Asia Brewery v. CA (Case Digest. G.R. No. 103543)

CASE DIGEST: G.R. No. 103543. July 5, 1993. ASIA BREWERY, INC., petitioner, vs. THE HON. COURT OF APPEALS and SAN MIGUEL CORPORATION, respondents. Abad Santos & Associates and Sycip, Salazar, Hernandez & Gatmaitan for petitioner. Roco, Bunag, Kapunan Law Office for private respondent. GRIÑO-AQUINO, J.:

FACTS: In 1988, San Miguel Corporation (SMC) filed a complaint against Asia Brewery Inc. (ABI) for infringement of trademark and unfair competition on account of the latter's BEER PALE PILSEN or BEER NA BEER product which has been competing with SMC's SAN MIGUEL PALE PILSEN for a share of the local beer market.

On August 27, 1990, a decision was rendered by the trial court, presided over by Judge Jesus O. Bersamira, dismissing SMC's complaint because ABI "has not committed trademark infringement or unfair competition against" SMC.

SMC appealed to the Court of Appeals which reversed the trial court.

Upon a motion for reconsideration filed by ABI, the dispositive part of the decision, was modified by the separate opinions of the Special Sixth Division.

In due time, ABI appealed to the Supreme Court by a petition for certiorari under Rule 45 of the Rules of Court.

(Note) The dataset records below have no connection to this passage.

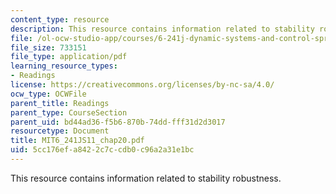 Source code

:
 ```yaml
---
content_type: resource
description: This resource contains information related to stability robustness.
file: /ol-ocw-studio-app/courses/6-241j-dynamic-systems-and-control-spring-2011/5cc176efa8422c7ccdb0c96a2a31e1bc_MIT6_241JS11_chap20.pdf
file_size: 733151
file_type: application/pdf
learning_resource_types:
- Readings
license: https://creativecommons.org/licenses/by-nc-sa/4.0/
ocw_type: OCWFile
parent_title: Readings
parent_type: CourseSection
parent_uid: bd44ad36-f5b6-870b-74dd-fff31d2d3017
resourcetype: Document
title: MIT6_241JS11_chap20.pdf
uid: 5cc176ef-a842-2c7c-cdb0-c96a2a31e1bc
---
```

This resource contains information related to stability robustness. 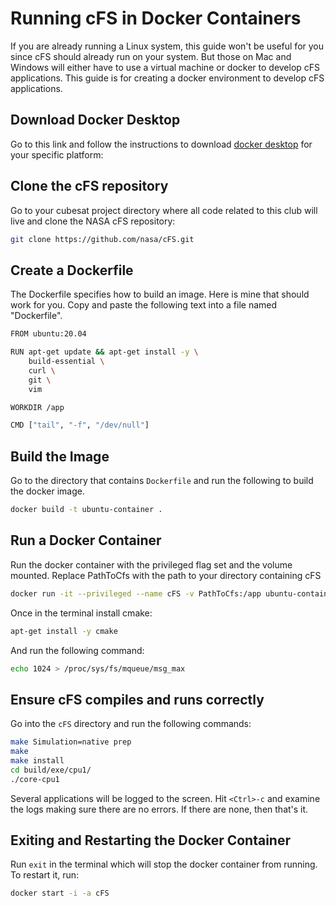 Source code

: # Running cFS in Docker Containers
If you are already running a Linux system, this guide won't be useful for you since cFS should already run on your system. But those on Mac and Windows will either have to use a virtual machine or docker to develop cFS applications. This guide is for creating a docker environment to develop cFS applications.

## Download Docker Desktop
Go to this link and follow the instructions to download [docker desktop](https://www.docker.com/products/docker-desktop/) for your specific platform:

## Clone the cFS repository
Go to your cubesat project directory where all code related to this club will live and clone the NASA cFS repository:
```bash
git clone https://github.com/nasa/cFS.git
```

## Create a Dockerfile
The Dockerfile specifies how to build an image. Here is mine that should work for you. Copy and paste the following text into a file named "Dockerfile".
```bash
FROM ubuntu:20.04

RUN apt-get update && apt-get install -y \
    build-essential \
    curl \
    git \
    vim

WORKDIR /app

CMD ["tail", "-f", "/dev/null"]
```

## Build the Image
Go to the directory that contains `Dockerfile` and run the following to build the docker image.
```bash
docker build -t ubuntu-container .
```

## Run a Docker Container
Run the docker container with the privileged flag set and the volume mounted. Replace PathToCfs with the path to your directory containing cFS
```bash
docker run -it --privileged --name cFS -v PathToCfs:/app ubuntu-container /bin/bash
```

Once in the terminal install cmake:
```bash
apt-get install -y cmake
```

And run the following command:
```bash
echo 1024 > /proc/sys/fs/mqueue/msg_max
```

## Ensure cFS compiles and runs correctly
Go into the `cFS` directory and run the following commands:
```bash
make Simulation=native prep
make
make install
cd build/exe/cpu1/
./core-cpu1
```
Several applications will be logged to the screen. Hit `<Ctrl>-c` and examine the logs making sure there are no errors. If there are none, then that's it.

## Exiting and Restarting the Docker Container
Run `exit` in the terminal which will stop the docker container from running. To restart it, run:
```bash
docker start -i -a cFS
```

ISSUE: The lone issue in this appeal is whether ABI infringes SMC's trademark: San Miguel Pale Pilsen with Rectangular Hops and Malt Design, and thereby commits unfair competition against the latter.

HELD: The issue is factual (Phil. Nut Industry Inc. v. Standard Brands Inc., 65 SCRA 575) and as a general rule, the findings of the Court of Appeals upon factual questions are conclusive and ought not to be disturbed by us.

The present case, however, is one of the exceptions because there is no concurrence between the trial court and the Court of Appeals on the lone factual issue of whether ABI, by manufacturing and selling its BEER PALE PILSEN in amber colored steinie bottles of 320 ml. capacity with a white painted rectangular label has committed trademark infringement and unfair competition against SMC.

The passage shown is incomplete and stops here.